Nel Regno Unito esiste un maggioritario secco basato su collegi uninominali, sistema elettorale che storicamente ha garantito maggioranze certe. Dall’altro lato la Germania con il proporzionale, un sistema più portato a maggioranze composite di quello britannico in cui la stabilità si basa su protocolli di coalizione e meccanismi costituzionali come la sfiducia costruttiva. Ebbene nonostante le diverse leggi elettorali in un periodo di profonda crisi per il mondo occidentale, in entrambi i casi si sono formati dei governi di coalizione come in Italia. Tuttavia diversamente da Regno Unito e Germania, nel nostro Paese l’esecutivo è stato messo in piedi in modo confuso, senza enunciare chiaramente il perimetro di azione governativa.

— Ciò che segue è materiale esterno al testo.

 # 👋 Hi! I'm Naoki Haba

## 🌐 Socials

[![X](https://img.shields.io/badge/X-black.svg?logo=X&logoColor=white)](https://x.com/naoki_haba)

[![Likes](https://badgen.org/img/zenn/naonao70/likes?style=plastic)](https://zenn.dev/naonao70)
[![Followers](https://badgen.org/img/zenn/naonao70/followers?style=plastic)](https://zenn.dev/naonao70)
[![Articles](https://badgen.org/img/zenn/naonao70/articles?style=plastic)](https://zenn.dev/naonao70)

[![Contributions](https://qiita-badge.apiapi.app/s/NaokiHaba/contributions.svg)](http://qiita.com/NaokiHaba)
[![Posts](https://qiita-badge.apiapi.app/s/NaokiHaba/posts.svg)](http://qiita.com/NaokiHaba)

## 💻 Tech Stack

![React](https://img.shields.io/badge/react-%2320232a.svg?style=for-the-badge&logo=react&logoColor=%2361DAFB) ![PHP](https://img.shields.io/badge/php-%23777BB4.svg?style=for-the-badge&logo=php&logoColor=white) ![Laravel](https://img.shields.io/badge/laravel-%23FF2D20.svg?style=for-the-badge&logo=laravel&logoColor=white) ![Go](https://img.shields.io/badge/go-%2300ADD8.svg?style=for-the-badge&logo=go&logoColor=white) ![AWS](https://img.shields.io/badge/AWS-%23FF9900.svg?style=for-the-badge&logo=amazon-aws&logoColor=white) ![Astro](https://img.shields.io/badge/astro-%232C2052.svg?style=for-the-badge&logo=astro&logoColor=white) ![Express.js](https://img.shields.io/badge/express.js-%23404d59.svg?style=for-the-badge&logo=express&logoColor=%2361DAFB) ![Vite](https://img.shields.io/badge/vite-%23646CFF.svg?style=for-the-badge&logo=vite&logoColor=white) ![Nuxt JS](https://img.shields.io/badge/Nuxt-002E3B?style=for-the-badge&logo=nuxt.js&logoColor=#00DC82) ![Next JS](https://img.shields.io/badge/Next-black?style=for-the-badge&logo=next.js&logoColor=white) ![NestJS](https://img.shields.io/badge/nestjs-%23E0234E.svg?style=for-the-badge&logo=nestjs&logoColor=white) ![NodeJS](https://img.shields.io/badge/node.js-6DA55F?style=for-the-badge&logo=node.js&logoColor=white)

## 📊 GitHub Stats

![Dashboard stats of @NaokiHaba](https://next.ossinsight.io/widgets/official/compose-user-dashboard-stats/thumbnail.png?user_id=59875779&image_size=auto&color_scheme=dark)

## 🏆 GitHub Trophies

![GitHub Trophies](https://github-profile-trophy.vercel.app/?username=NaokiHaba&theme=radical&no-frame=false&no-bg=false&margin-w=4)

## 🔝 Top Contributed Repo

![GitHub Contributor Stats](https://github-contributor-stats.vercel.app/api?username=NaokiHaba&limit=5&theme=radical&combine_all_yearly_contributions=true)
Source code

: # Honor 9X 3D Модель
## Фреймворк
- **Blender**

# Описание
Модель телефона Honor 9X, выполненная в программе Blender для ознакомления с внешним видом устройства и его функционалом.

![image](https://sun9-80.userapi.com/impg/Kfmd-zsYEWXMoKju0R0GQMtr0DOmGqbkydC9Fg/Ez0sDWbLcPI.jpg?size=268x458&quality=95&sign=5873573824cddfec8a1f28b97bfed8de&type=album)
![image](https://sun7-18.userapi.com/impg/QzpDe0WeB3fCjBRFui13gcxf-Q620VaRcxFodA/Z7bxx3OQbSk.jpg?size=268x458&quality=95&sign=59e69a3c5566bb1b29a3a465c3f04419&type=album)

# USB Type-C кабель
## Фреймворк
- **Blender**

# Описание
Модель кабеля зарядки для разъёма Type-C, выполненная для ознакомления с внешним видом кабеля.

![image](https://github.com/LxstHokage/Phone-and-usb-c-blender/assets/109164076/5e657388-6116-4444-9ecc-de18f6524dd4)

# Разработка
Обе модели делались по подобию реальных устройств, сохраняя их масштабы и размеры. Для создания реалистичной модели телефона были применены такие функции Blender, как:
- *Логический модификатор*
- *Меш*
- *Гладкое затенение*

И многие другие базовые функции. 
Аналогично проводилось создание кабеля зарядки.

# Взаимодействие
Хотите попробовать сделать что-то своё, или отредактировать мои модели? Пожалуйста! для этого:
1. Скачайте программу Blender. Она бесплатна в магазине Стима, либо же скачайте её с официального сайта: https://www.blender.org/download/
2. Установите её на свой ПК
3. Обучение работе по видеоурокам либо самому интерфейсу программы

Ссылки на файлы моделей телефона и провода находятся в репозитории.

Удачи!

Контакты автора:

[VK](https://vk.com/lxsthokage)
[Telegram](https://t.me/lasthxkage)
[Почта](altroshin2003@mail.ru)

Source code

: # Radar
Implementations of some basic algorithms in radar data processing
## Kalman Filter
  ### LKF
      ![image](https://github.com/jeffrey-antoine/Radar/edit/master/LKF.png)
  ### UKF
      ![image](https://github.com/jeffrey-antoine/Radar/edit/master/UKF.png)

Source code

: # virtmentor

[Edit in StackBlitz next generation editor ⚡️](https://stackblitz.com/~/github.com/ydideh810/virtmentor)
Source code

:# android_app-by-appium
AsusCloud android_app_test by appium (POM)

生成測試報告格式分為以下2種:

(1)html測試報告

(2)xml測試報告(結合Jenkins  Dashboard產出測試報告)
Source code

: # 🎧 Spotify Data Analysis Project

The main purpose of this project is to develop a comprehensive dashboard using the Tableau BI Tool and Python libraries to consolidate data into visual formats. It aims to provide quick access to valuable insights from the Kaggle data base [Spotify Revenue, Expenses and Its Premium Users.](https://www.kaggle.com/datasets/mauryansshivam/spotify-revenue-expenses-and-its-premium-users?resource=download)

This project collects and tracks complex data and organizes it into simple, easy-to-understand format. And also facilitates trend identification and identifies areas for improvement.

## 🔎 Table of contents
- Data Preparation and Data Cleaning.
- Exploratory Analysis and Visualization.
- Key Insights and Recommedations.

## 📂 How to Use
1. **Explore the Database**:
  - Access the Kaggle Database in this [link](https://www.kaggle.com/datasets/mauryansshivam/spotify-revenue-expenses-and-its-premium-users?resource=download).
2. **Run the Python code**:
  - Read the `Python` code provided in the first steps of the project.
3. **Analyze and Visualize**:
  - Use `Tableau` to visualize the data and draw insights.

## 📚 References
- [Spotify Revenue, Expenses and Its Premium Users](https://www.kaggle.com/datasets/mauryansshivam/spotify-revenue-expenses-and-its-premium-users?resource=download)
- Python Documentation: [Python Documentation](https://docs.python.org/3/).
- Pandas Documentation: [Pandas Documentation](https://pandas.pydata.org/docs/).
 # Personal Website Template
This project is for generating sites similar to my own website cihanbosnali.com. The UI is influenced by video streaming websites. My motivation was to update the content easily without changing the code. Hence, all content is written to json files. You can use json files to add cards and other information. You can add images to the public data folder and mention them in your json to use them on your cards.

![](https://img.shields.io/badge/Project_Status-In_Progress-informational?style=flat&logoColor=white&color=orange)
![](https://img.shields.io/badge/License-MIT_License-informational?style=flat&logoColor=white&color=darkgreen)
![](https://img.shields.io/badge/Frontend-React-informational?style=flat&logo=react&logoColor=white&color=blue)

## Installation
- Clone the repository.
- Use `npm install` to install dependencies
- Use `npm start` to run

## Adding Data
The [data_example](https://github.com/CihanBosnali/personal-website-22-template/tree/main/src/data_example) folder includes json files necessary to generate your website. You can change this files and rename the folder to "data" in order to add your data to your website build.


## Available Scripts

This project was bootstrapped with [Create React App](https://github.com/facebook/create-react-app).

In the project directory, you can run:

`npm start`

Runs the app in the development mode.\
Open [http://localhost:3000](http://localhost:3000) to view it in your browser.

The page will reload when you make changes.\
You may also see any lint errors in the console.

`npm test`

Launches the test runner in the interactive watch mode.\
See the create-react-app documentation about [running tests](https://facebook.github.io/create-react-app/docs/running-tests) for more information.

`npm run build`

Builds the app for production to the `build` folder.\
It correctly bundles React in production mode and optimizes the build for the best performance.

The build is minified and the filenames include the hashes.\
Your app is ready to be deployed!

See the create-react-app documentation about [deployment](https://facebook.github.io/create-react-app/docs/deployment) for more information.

È per questa ragione, che io, prima della riforma elettorale, vorrei vedere l’apertura di un dialogo vero tra tutte le forze politiche che siedono in Parlamento. Un dialogo che porti all’ordine del giorno la discussione sulla fattibilità del reddito minimo garantito, che ridiscuta la sconclusionata riforma delle politiche sul mercato del lavoro fatta dall’ex ministro Fornero (tra l’altro con il sostegno delle stesse forze politiche che hanno dato vita al governo Letta), che apra finalmente alla modifica di Camera e Senato.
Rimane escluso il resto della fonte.